This is was an exciting, fast-paced, action-packed adventure, which could be a perfect post Harry Potterish read. The story of Percy Jackson, who all of a sudden finds himself thrown into a spiral of events beyond his controls, discover his real self, which happens to be half-divine and half-human, and then is sent to Half-Blood Camp, where he learns about his powers and meets other kids who are also half-bloods, is very easily compared to the story of Harry Potter.
It was fun, it was clever, and it had me reading till the end, but… how do I say this without sounding too fussy? I was never comfortable with its idea of the Gods being where the Power is. Political, strategic, economic Power. And with the Western Civilisation being a living force that the Gods follow. According to what Percy’s mentor Chiron says The fire started in Greece, then…the heart of the fire moved to Rome, and so did the Gods…Like it or not, and believe me, plenty of people weren’t very fond of Rome either – America is now the heart of the flame. It is the great power of the West. And so Olympus is here.
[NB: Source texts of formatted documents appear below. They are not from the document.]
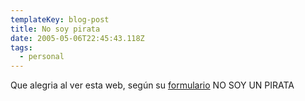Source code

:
 ```yaml
---
templateKey: blog-post
title: No soy pirata
date: 2005-05-06T22:45:43.118Z
tags:
  - personal
---
```

Que alegria al ver esta web, seg­ún su [formulario](http://www.nosoypirata.com/soyunpirata.php) NO SOY UN PIRATA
It’s fascinating thought, and it kind of makes sense. But it stills makes me uncomfortable because of the way the world West is used. When Percy is trying to save the day, he doesn’t think about the whole world like your usual hero. No, he’s thinking about saving the Western Civilisation. No mention is ever made about other great cultures of the world and their own gods. Are they not worth existing because they are not “Western”? What about Chinese, Norse, Celtic, Egyptian deities? Weren’t they powerful enough to survive, or even to be mentioned?
It’s great that kids are drawn to Greek mythology after reading this, and that they want to know more about it, but it makes me angry that Rick Riordan deliberately chose to exalt one single culture, and to completely ignore the rest.
I reckon it wouldn’t have been so irritating if this idea were simply the setting for Percy’s adventure and self-discovery. Unfortunately the importance of the survival of the magnificent western civilisation is repeated countless of times. I’m sure I wouldn’t have noticed if I read this as a child. Now, all it makes me think about is war, world hunger, climate change, unfair trade…for which the oh-so-wonderful western civilisation is largely responsible.
Now, I didn’t mean to go all political and rhetorical there, but I couldn’t help it. I know it’s a kids’ book. Yet, if I had children I would probably let them read it, because it’s fun. Then afterwards, I would talk to them about the rest of the gods that might still exist, even if they don’t hold the so-called power the Olympians have. And I would try to explain to them what that Power means and why it shouldn’t be worshipped.
I’m afraid to say that I won’t try and read the rest of the series, unless someone assure me that the tone radically changes, or that some other pantheon is acknowledged, or that it starts to be even slightly critical of America’s use of its power.